# WHAT IS NEEDED:
Find the string "docs" in the listing below and return each line it appears in.

# RECORDS TO PROCESS:
# # # #
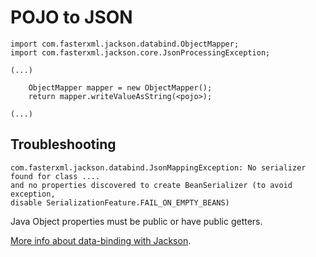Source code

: # POJO to JSON

```
import com.fasterxml.jackson.databind.ObjectMapper;
import com.fasterxml.jackson.core.JsonProcessingException;

(...)

    ObjectMapper mapper = new ObjectMapper();
    return mapper.writeValueAsString(<pojo>);

(...)
```

## Troubleshooting

```
com.fasterxml.jackson.databind.JsonMappingException: No serializer found for class .... 
and no properties discovered to create BeanSerializer (to avoid exception, 
disable SerializationFeature.FAIL_ON_EMPTY_BEANS)
```

Java Object properties must be public or have public getters.

[More info about data-binding with Jackson](/FasterXML/jackson-databind).
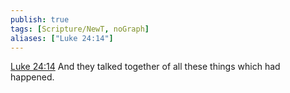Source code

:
 ```yaml
---
publish: true
tags: [Scripture/NewT, noGraph]
aliases: ["Luke 24:14"]
---
```

[Luke 24:14](https://churchofjesuschrist.org/study/scriptures/nt/luke/24?lang=eng&id=p14#p14) And they talked together of all these things which had happened.
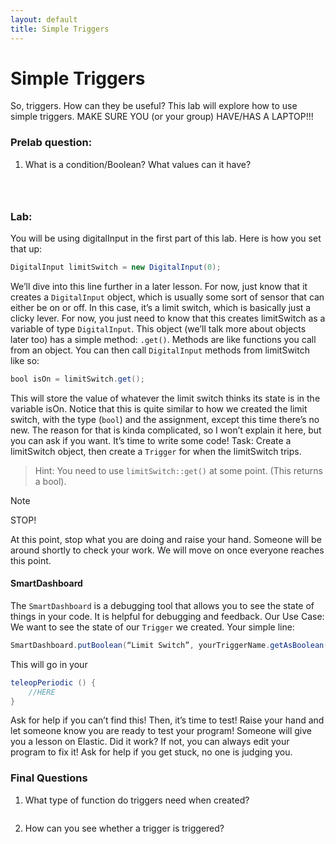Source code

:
 ```yaml
---
layout: default
title: Simple Triggers
---
```


# Simple Triggers
So, triggers. How can they be useful? This lab will explore how to use simple triggers.
MAKE SURE YOU (or your group) HAVE/HAS A LAPTOP!!!
### Prelab question:
1. What is a condition/Boolean? What values can it have?

```



```

### Lab:
You will be using digitalInput in the first part of this lab. Here is how you set that up:
```java
DigitalInput limitSwitch = new DigitalInput(0);
```

We’ll dive into this line further in a later lesson. For now, just know that it creates a `DigitalInput` object, which is usually some sort of sensor that can either be on or off. In this case, it’s a limit switch, which is basically just a clicky lever. For now, you just need to know that this creates limitSwitch as a variable of type `DigitalInput`. This object (we’ll talk more about objects later too) has a simple method: `.get()`. Methods are like functions you call from an object. You can then call `DigitalInput` methods from limitSwitch like so:
```java
bool isOn = limitSwitch.get();
```
This will store the value of whatever the limit switch thinks its state is in the variable isOn. Notice that this is quite similar to how we created the limit switch, with the type (`bool`) and the assignment, except this time there’s no new. The reason for that is kinda complicated, so I won’t explain it here, but you can ask if you want. It’s time to write some code!
Task: Create a limitSwitch object, then create a `Trigger` for when the limitSwitch trips.
> Hint: You need to use `limitSwitch::get()` at some point. (This returns a bool).

> [!NOTE]
> STOP!

At this point, stop what you are doing and raise your hand. Someone will be around shortly to check your work. We will move on once everyone reaches this point.

#### SmartDashboard
The `SmartDashboard` is a debugging tool that allows you to see the state of things in your code. It is helpful for debugging and feedback.
Our Use Case: We want to see the state of our `Trigger` we created.
Your simple line:
```java
SmartDashboard.putBoolean(“Limit Switch”, yourTriggerName.getAsBoolean());
```
This will go in your 
```java
teleopPeriodic () {
	//HERE
}
```
Ask for help if you can’t find this!
Then, it’s time to test! Raise your hand and let someone know you are ready to test your program! Someone will give you a lesson on Elastic.
Did it work?
If not, you can always edit your program to fix it! Ask for help if you get stuck, no one is judging you.
### Final Questions
1.	What type of function do triggers need when created?
	```

	```

2.	How can you see whether a trigger is triggered?
	```



	```
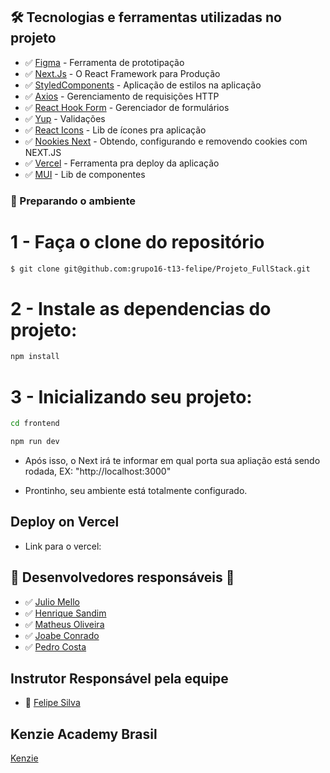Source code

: ## 🛠 Tecnologias e ferramentas utilizadas no projeto

- ✅ [Figma](https://www.figma.com/) - Ferramenta de prototipação
- ✅ [Next.Js](https://nextjs.org/docs) - O React Framework para Produção
- ✅ [StyledComponents](https://styled-components.com/) - Aplicação de estilos na aplicação
- ✅ [Axios](https://axios-http.com/ptbr/docs/intro) - Gerenciamento de requisições HTTP
- ✅ [React Hook Form](https://reactrouter.com/) - Gerenciador de formulários
- ✅ [Yup](https://www.npmjs.com/package/yup) - Validações
- ✅ [React Icons](https://react-icons.github.io/react-icons/) - Lib de ícones pra aplicação
- ✅ [Nookies Next](https://www.npmjs.com/package/nookies) - Obtendo, configurando e removendo cookies com NEXT.JS
- ✅ [Vercel](https://vercel.com/) - Ferramenta pra deploy da aplicação
- ✅ [MUI](https://mui.com/pt/) - Lib de componentes

### 🎲 Preparando o ambiente

# 1 - Faça o clone do repositório

```bash
$ git clone git@github.com:grupo16-t13-felipe/Projeto_FullStack.git
```

# 2 - Instale as dependencias do projeto:

```bash
npm install
```

# 3 - Inicializando seu projeto:

```bash
cd frontend

npm run dev
```

- Após isso, o Next irá te informar em qual porta sua apliação está sendo rodada, EX: "http://localhost:3000"

- Prontinho, seu ambiente está totalmente configurado.

## Deploy on Vercel
 - Link para o vercel:

## 👥 Desenvolvedores responsáveis 👥 ## 

- ✅ [Julio Mello](https://github.com/juliomello93)
- ✅ [Henrique Sandim](https://github.com/HenriqueSandim)
- ✅ [Matheus Oliveira](https://github.com/mt011997)
- ✅ [Joabe Conrado](https://github.com/JoabeConrado19)
- ✅ [Pedro Costa](https://github.com/pedrocosta2)
 
## Instrutor Responsável pela equipe
- 👥 [Felipe Silva](https://github.com/flp-ads)

## Kenzie Academy Brasil
[Kenzie](https://kenzie.com.br/quem-somos?utm_term=kenzie+academy&utm_campaign=INSC-PER-2022-TERMOS-MARCA-SEARCH&utm_source=adwords&utm_medium=google-ads&hsa_acc=2166776305&hsa_cam=15853756022&hsa_grp=137371409172&hsa_ad=648094279880&hsa_src=g&gad=1&gclid=Cj0KCQjw6cKiBhD5ARIsAKXUdyYEIK6wHbdJVYcZrvs__hDHpGLFqvbn6MoHqlouXRq0357JBuhBUVcaAs5aEALw_wcB)
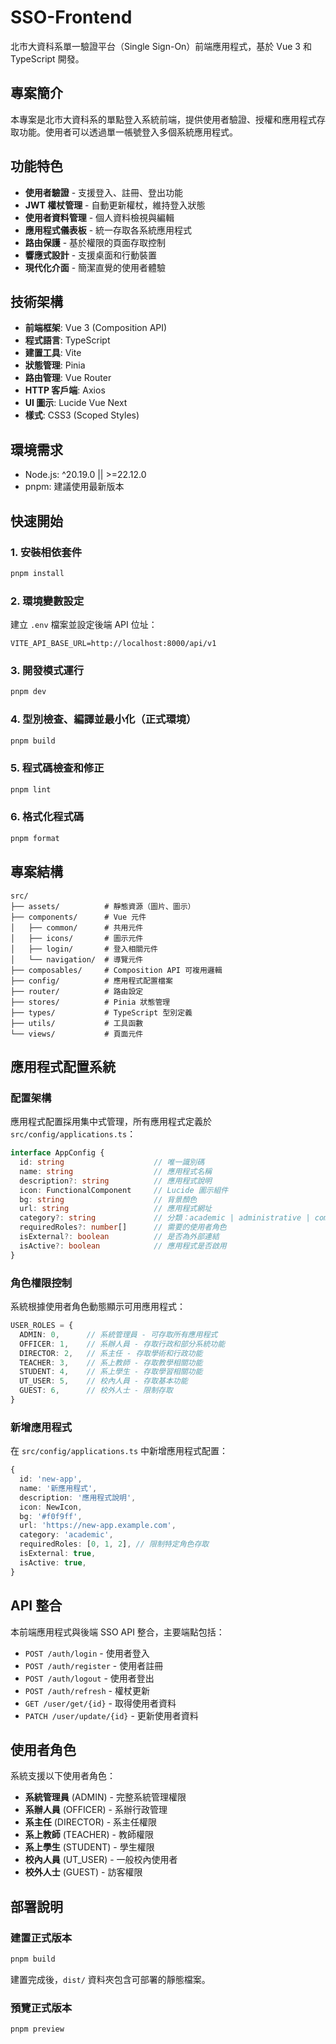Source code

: # SSO-Frontend

北市大資科系單一驗證平台（Single Sign-On）前端應用程式，基於 Vue 3 和 TypeScript 開發。

## 專案簡介

本專案是北市大資科系的單點登入系統前端，提供使用者驗證、授權和應用程式存取功能。使用者可以透過單一帳號登入多個系統應用程式。

## 功能特色

- **使用者驗證** - 支援登入、註冊、登出功能
- **JWT 權杖管理** - 自動更新權杖，維持登入狀態
- **使用者資料管理** - 個人資料檢視與編輯
- **應用程式儀表板** - 統一存取各系統應用程式
- **路由保護** - 基於權限的頁面存取控制
- **響應式設計** - 支援桌面和行動裝置
- **現代化介面** - 簡潔直覺的使用者體驗

## 技術架構

- **前端框架**: Vue 3 (Composition API)
- **程式語言**: TypeScript
- **建置工具**: Vite
- **狀態管理**: Pinia
- **路由管理**: Vue Router
- **HTTP 客戶端**: Axios
- **UI 圖示**: Lucide Vue Next
- **樣式**: CSS3 (Scoped Styles)

## 環境需求

- Node.js: ^20.19.0 || >=22.12.0
- pnpm: 建議使用最新版本

## 快速開始

### 1. 安裝相依套件

```sh
pnpm install
```

### 2. 環境變數設定

建立 `.env` 檔案並設定後端 API 位址：

```env
VITE_API_BASE_URL=http://localhost:8000/api/v1
```

### 3. 開發模式運行

```sh
pnpm dev
```

### 4. 型別檢查、編譯並最小化（正式環境）

```sh
pnpm build
```

### 5. 程式碼檢查和修正

```sh
pnpm lint
```

### 6. 格式化程式碼

```sh
pnpm format
```

## 專案結構

```
src/
├── assets/          # 靜態資源（圖片、圖示）
├── components/      # Vue 元件
│   ├── common/      # 共用元件
│   ├── icons/       # 圖示元件
│   ├── login/       # 登入相關元件
│   └── navigation/  # 導覽元件
├── composables/     # Composition API 可複用邏輯
├── config/          # 應用程式配置檔案
├── router/          # 路由設定
├── stores/          # Pinia 狀態管理
├── types/           # TypeScript 型別定義
├── utils/           # 工具函數
└── views/           # 頁面元件
```

## 應用程式配置系統

### 配置架構

應用程式配置採用集中式管理，所有應用程式定義於 `src/config/applications.ts`：

```typescript
interface AppConfig {
  id: string                    // 唯一識別碼
  name: string                  // 應用程式名稱
  description?: string          // 應用程式說明
  icon: FunctionalComponent     // Lucide 圖示組件
  bg: string                    // 背景顏色
  url: string                   // 應用程式網址
  category?: string             // 分類：academic | administrative | communication | tools | system
  requiredRoles?: number[]      // 需要的使用者角色
  isExternal?: boolean          // 是否為外部連結
  isActive?: boolean            // 應用程式是否啟用
}
```

### 角色權限控制

系統根據使用者角色動態顯示可用應用程式：

```typescript
USER_ROLES = {
  ADMIN: 0,      // 系統管理員 - 可存取所有應用程式
  OFFICER: 1,    // 系辦人員 - 存取行政和部分系統功能
  DIRECTOR: 2,   // 系主任 - 存取學術和行政功能
  TEACHER: 3,    // 系上教師 - 存取教學相關功能
  STUDENT: 4,    // 系上學生 - 存取學習相關功能
  UT_USER: 5,    // 校內人員 - 存取基本功能
  GUEST: 6,      // 校外人士 - 限制存取
}
```

### 新增應用程式

在 `src/config/applications.ts` 中新增應用程式配置：

```typescript
{
  id: 'new-app',
  name: '新應用程式',
  description: '應用程式說明',
  icon: NewIcon,
  bg: '#f0f9ff',
  url: 'https://new-app.example.com',
  category: 'academic',
  requiredRoles: [0, 1, 2], // 限制特定角色存取
  isExternal: true,
  isActive: true,
}
```

## API 整合

本前端應用程式與後端 SSO API 整合，主要端點包括：

- `POST /auth/login` - 使用者登入
- `POST /auth/register` - 使用者註冊
- `POST /auth/logout` - 使用者登出
- `POST /auth/refresh` - 權杖更新
- `GET /user/get/{id}` - 取得使用者資料
- `PATCH /user/update/{id}` - 更新使用者資料

## 使用者角色

系統支援以下使用者角色：

- **系統管理員** (ADMIN) - 完整系統管理權限
- **系辦人員** (OFFICER) - 系辦行政管理
- **系主任** (DIRECTOR) - 系主任權限
- **系上教師** (TEACHER) - 教師權限
- **系上學生** (STUDENT) - 學生權限
- **校內人員** (UT_USER) - 一般校內使用者
- **校外人士** (GUEST) - 訪客權限

## 部署說明

### 建置正式版本

```sh
pnpm build
```

建置完成後，`dist/` 資料夾包含可部署的靜態檔案。

### 預覽正式版本

```sh
pnpm preview
```
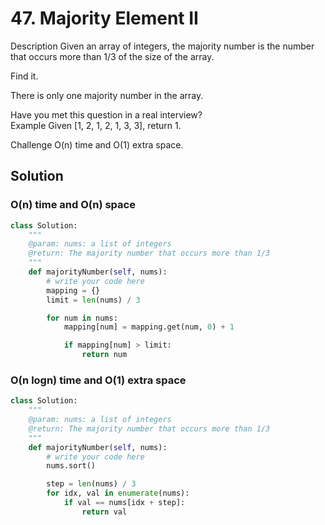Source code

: # 47. Majority Element II


Description
Given an array of integers, the majority number is the number that occurs more than 1/3 of the size of the array.

Find it.

There is only one majority number in the array.

Have you met this question in a real interview?  
Example
Given [1, 2, 1, 2, 1, 3, 3], return 1.

Challenge
O(n) time and O(1) extra space.


## Solution

### O(n) time and O(n) space

```python
class Solution:
    """
    @param: nums: a list of integers
    @return: The majority number that occurs more than 1/3
    """
    def majorityNumber(self, nums):
        # write your code here
        mapping = {}
        limit = len(nums) / 3

        for num in nums:
            mapping[num] = mapping.get(num, 0) + 1

            if mapping[num] > limit:
                return num

```


### O(n logn) time and O(1) extra space

```python
class Solution:
    """
    @param: nums: a list of integers
    @return: The majority number that occurs more than 1/3
    """
    def majorityNumber(self, nums):
        # write your code here
        nums.sort()

        step = len(nums) / 3
        for idx, val in enumerate(nums):
            if val == nums[idx + step]:
                return val

```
# # # #
# YOUR RESPONSE:
- ✅ [Next.Js](https://nextjs.org/docs) - O React Framework para Produção
- ✅ [Axios](https://axios-http.com/ptbr/docs/intro) - Gerenciamento de requisições HTTP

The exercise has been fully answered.